__TRY IT__. From the records below, find each line with the string "insights" and copy it.

Segment Start: TASK MATERIAL

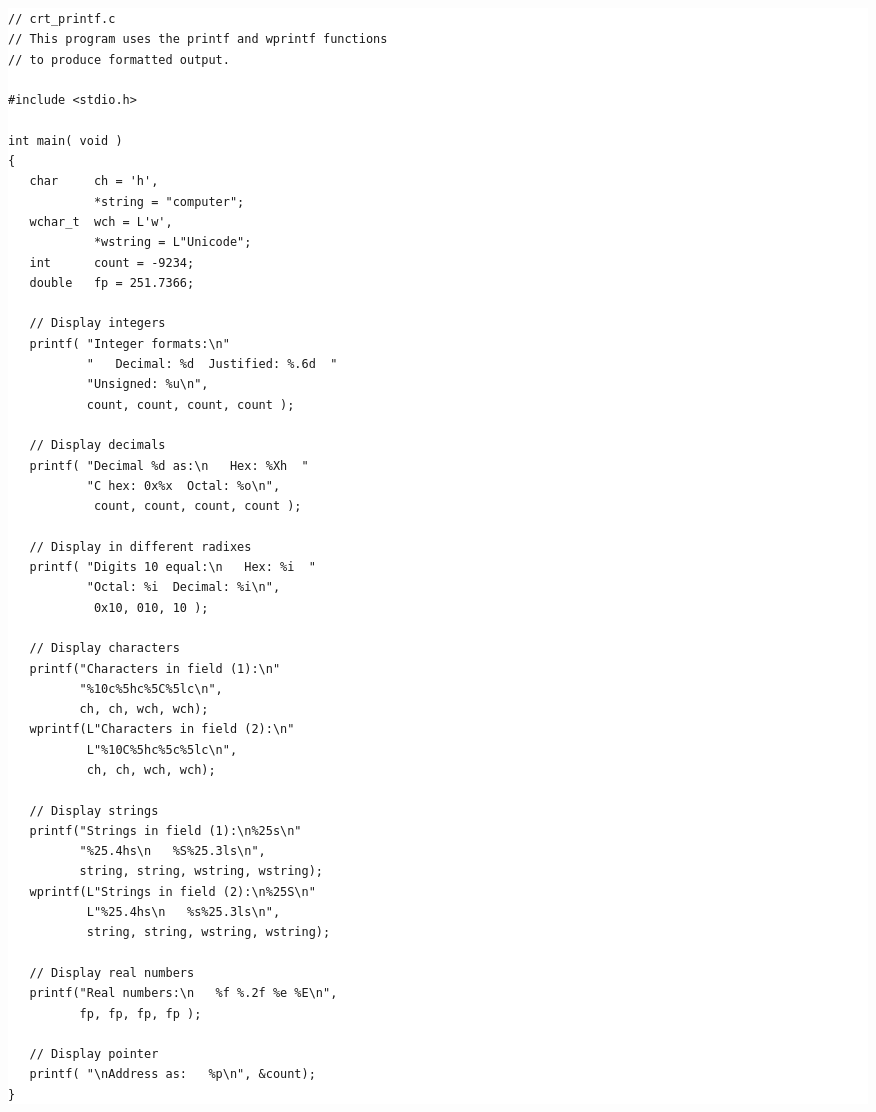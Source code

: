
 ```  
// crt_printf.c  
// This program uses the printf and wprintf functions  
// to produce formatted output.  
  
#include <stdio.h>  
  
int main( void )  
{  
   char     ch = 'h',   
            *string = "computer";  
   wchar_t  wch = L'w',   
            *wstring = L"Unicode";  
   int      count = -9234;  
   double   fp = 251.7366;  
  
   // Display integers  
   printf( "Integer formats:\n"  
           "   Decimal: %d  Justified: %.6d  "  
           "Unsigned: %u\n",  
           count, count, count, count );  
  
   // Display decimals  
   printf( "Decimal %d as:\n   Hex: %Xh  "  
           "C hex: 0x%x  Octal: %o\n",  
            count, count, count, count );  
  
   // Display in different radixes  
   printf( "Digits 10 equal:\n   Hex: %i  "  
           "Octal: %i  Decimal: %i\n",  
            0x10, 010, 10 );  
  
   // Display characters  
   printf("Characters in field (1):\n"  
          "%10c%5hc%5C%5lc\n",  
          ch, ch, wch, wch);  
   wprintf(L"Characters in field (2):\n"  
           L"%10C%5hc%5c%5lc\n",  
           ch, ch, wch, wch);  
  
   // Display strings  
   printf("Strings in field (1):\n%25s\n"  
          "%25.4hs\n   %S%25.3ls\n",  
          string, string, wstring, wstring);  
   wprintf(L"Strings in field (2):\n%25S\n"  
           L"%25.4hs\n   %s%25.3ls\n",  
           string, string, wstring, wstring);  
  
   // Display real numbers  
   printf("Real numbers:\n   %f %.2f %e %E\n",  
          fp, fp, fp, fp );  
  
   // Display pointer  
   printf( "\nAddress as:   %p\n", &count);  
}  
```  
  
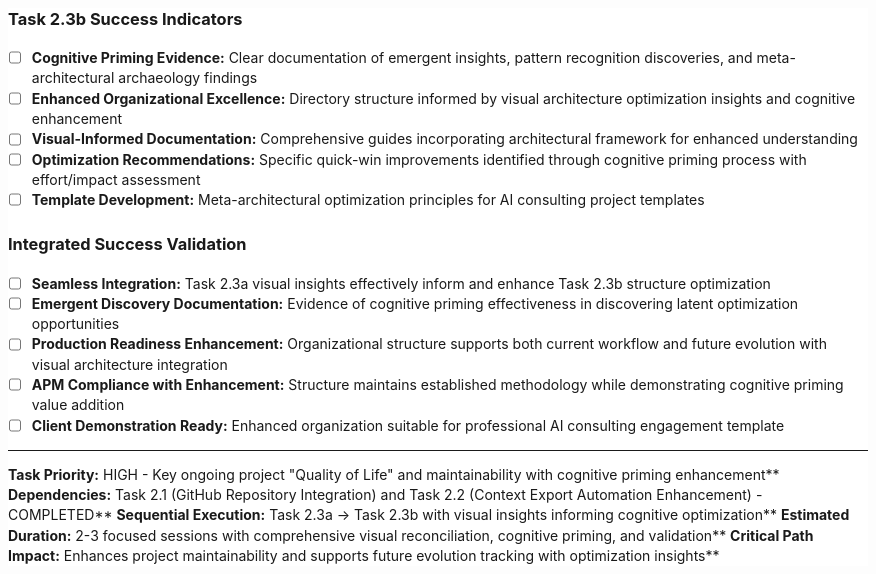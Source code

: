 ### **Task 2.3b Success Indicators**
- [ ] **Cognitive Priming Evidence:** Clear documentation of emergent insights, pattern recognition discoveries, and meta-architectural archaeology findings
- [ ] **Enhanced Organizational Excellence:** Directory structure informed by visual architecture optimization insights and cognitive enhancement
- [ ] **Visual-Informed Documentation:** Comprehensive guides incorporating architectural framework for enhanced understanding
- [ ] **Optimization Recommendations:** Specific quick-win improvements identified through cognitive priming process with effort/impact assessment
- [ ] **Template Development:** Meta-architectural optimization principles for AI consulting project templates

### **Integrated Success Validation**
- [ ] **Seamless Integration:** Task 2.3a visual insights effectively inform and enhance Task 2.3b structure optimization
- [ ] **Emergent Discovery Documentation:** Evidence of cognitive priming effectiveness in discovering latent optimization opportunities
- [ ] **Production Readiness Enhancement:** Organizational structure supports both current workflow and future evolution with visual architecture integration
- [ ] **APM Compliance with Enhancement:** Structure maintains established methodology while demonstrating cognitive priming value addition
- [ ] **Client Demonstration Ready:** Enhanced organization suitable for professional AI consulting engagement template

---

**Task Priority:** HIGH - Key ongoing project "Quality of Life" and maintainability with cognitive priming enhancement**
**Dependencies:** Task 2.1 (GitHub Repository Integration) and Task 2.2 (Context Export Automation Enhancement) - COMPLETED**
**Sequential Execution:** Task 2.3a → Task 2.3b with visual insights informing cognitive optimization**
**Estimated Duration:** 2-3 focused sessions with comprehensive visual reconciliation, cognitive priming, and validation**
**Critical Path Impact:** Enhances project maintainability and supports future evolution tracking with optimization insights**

Segment End: TASK MATERIAL

__RESULT BELOW__.
- [ ] **Cognitive Priming Evidence:** Clear documentation of emergent insights, pattern recognition discoveries, and meta-architectural archaeology findings
- [ ] **Enhanced Organizational Excellence:** Directory structure informed by visual architecture optimization insights and cognitive enhancement
- [ ] **Seamless Integration:** Task 2.3a visual insights effectively inform and enhance Task 2.3b structure optimization
**Sequential Execution:** Task 2.3a → Task 2.3b with visual insights informing cognitive optimization**
**Critical Path Impact:** Enhances project maintainability and supports future evolution tracking with optimization insights**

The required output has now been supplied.